L'intervista
La proposta dell'assessore all'Immigrazione per le elezioni degli enti che sostituiranno le circoscrizioni
Diritto di voto, attivo e passivo, agli stranieri per le elezioni degli enti che sostituiranno le circoscrizioni. La proposta dell'assessore Martina Monti per il nuovo regolamento nel comune di Ravenna.
Prendendo spunto dalla paventata riduzione del Festival delle culture per mancanza di fondi di cui abbiamo raccontato la scorsa settimana sul nostro settimanale, cogliamo l’occasione per rivolgere qualche domanda all’assessore all’Immigrazione e alla Sicurezza Martina Monti.
Assessore, cominciamo da dove eravamo rimasti: cosa accadrà al Festival delle culture? È in pericolo?
«Ancora non sappiamo esattamente di quanti fondi potremo disporre visto che il bilancio è ancora in via di definizione. In ogni caso il festival si terrà. Diciamo che abbiamo pronti un piano A e un piano B».
Cominciamo da quello A...
«Beh, i fondi sono confermati e si fa quello che si è fatto negli anni passati. Ma al momento sembra un’ipotesi su cui non contare eccessivamente....».
Da cui il piano B.
«Esatto. L’idea è quella di fare una cosa più compatta, meno estesa temporalmente, ma più visibile, magari non in darsena...».
Più visibile? Quindi in centro, per esempio?
«Sì, ma, ripeto, per ora è solo un’ipotesi».
Dipende dal bilancio, si aspetta tagli importanti ai suoi settori di competenza?
«Posso assicurare che sul fronte dell’immigrazione non ci sarà alcun taglio ai servizi erogati. Per il festival vedremo, certo è un evento molto importante, ma i servizi sono priotari».
E sul fronte sicurezza? Ci saranno assunzioni nella polizia municipale?
«Il corpo adesso è sotto di almeno trenta unità, ma al momento non ci sono le condizioni di bilancio per poter pensare ad assunzioni. Speriamo di farcela entro i cinque anni».
Tornando all’immigrazione, invece, cosa ci dice sulla Rappresentanza? Non è scaduta? Non sarebbe ora di rieleggerla?
«In effetti stiamo valutando la proroga perché, per rieleggerla, vogliamo aspettare il nuovo regolamento per l’elezioni degli enti che sostituiranno le circoscrizioni, visto che lo statuto lega il voto per la Rappresentanza alla circoscrizione.
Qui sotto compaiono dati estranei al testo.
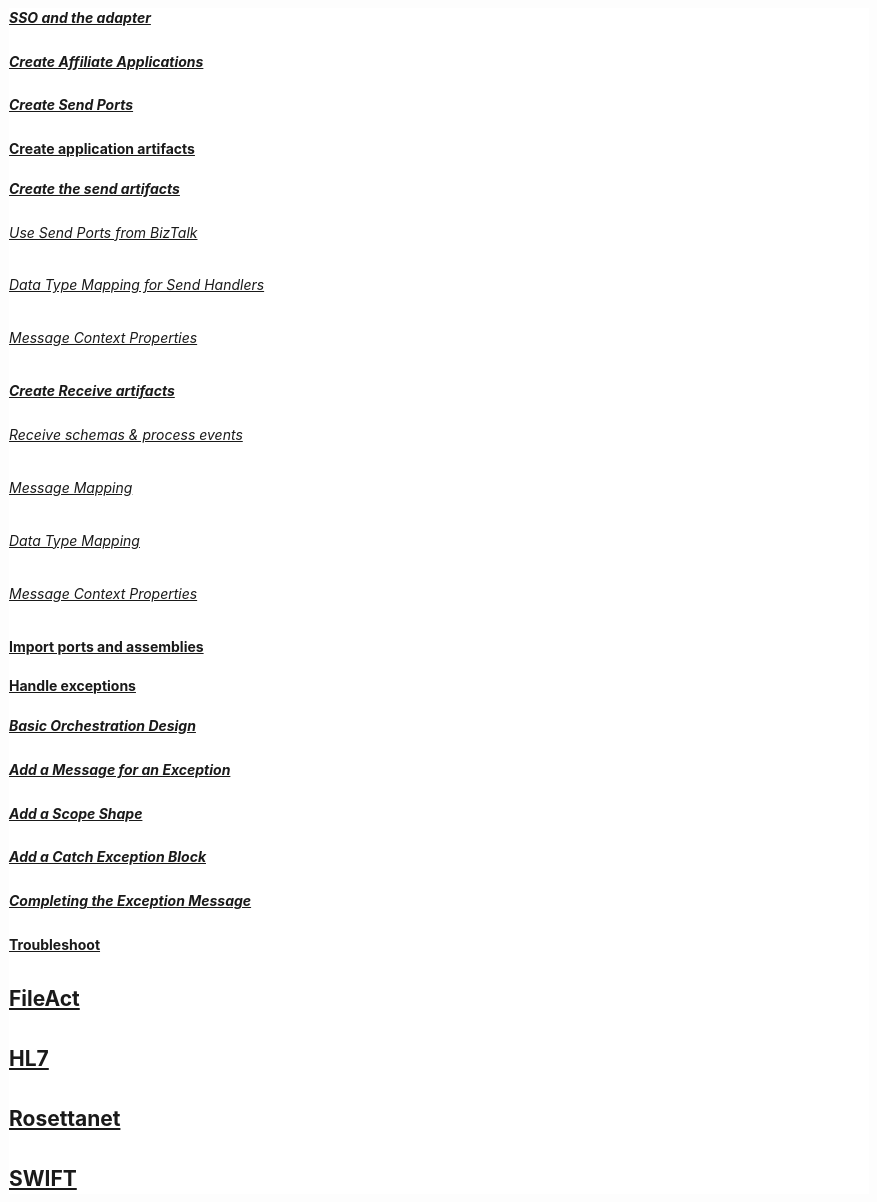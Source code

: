 ##### [SSO and the adapter](../core/single-sign-on-and-biztalk-adapter-for-tibco-rendezvous.md)
##### [Create Affiliate Applications](../core/creating-affiliate-applications1.md)
##### [Create Send Ports](../core/creating-send-ports2.md)
#### [Create application artifacts](../core/developing-applications1.md)
##### [Create the send artifacts](../core/creating-tibco-rendezvous-send-handlers.md)
###### [Use Send Ports from BizTalk](../core/using-tibco-rendezvous-send-ports-from-biztalk-server.md)
###### [Data Type Mapping for Send Handlers](../core/data-type-mapping-for-send-handlers-in-tibco-rendezvous.md)
###### [Message Context Properties](../core/biztalk-server-message-context-properties-send-handlers.md)
##### [Create Receive artifacts](../core/creating-tibco-rendezvous-receive-handlers.md)
###### [Receive schemas & process events](../core/using-tibco-rendezvous-receive-ports-from-biztalk-server.md)
###### [Message Mapping](../core/message-mapping-in-tibco-rendezvous.md)
###### [Data Type Mapping](../core/data-type-mapping-for-receive-handlers-in-tibco-rendezvous.md)
###### [Message Context Properties](../core/biztalk-server-message-context-properties-receive-handlers.md)
#### [Import ports and assemblies](../core/deploying-biztalk-adapter-for-tibco-rendezvous.md)
#### [Handle exceptions](../core/using-biztalk-server-exception-handling4.md)
##### [Basic Orchestration Design](../core/basic-orchestration-design4.md)
##### [Add a Message for an Exception](../core/how-to-add-a-message-for-an-exception3.md)
##### [Add a Scope Shape](../core/how-to-add-a-scope-shape4.md)
##### [Add a Catch Exception Block](../core/how-to-add-a-catch-exception-block2.md)
##### [Completing the Exception Message](../core/completing-the-exception-message4.md)
#### [Troubleshoot](../core/troubleshooting-tibco-rendezvous.md)

## [FileAct](fileact-interact\TOC.md)
## [HL7](accelerator-hl7\TOC.md)
## [Rosettanet](accelerator-rosettanet\TOC.md)
## [SWIFT](accelerator-swift\TOC.md)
La mia proposta sarà quella di estendere il diritto di voto attivo e passivo ai cittadini stranieri».
Tra le presenze più assidue nei ricoveri per i senzatetto ci sono alcuni ragazzi tunisini in possesso di permesso di soggiorno per motivi umanitari. Ragazzi che, si era detto ai tempi delle polemiche autunnali, in realtà potevano aver diritto ad altre forme di accoglienza e che quindi alle tende non sarebbero mai dovuti andare. Ne approfittiamo per chiedere novità all’assessore all’immigrazione Martina Monti. Come è la situazione sul fronte dei profughi tunisini? Stanno rientrando nei progetti della protezione civile? «In realtà no, la situazione è bloccata e la Protezione civile regionale sta prendendo tempo. Noi abbiamo fornito loro i riferimenti dei casi più semplici, una trentina, ma da una certezza siamo passati a un “verificheremo se è possibile con il Ministero”. A questi si aggiunge almeno un’altra ventina di persone che invece deve ancora fare il rinnovo perché priva di domicilio».
A questo proposito lei si era impegnata a chiedere alla Questura che non esigesse appunto, il requisito del domicilio per i rinnovi.
«L’ho fatto, ma al momento non ho ricevuto risposta. Quindi stiamo testando in questi giorni il software necessario all’istituzione del registro della popolazione temporanea, ossia dei senza fissa dimora che ci permetterà, appunto, di dare loro il domicilio all’anagrafe. Daremo il domicilio ai profughi per permettere loro di rinnovare il permesso».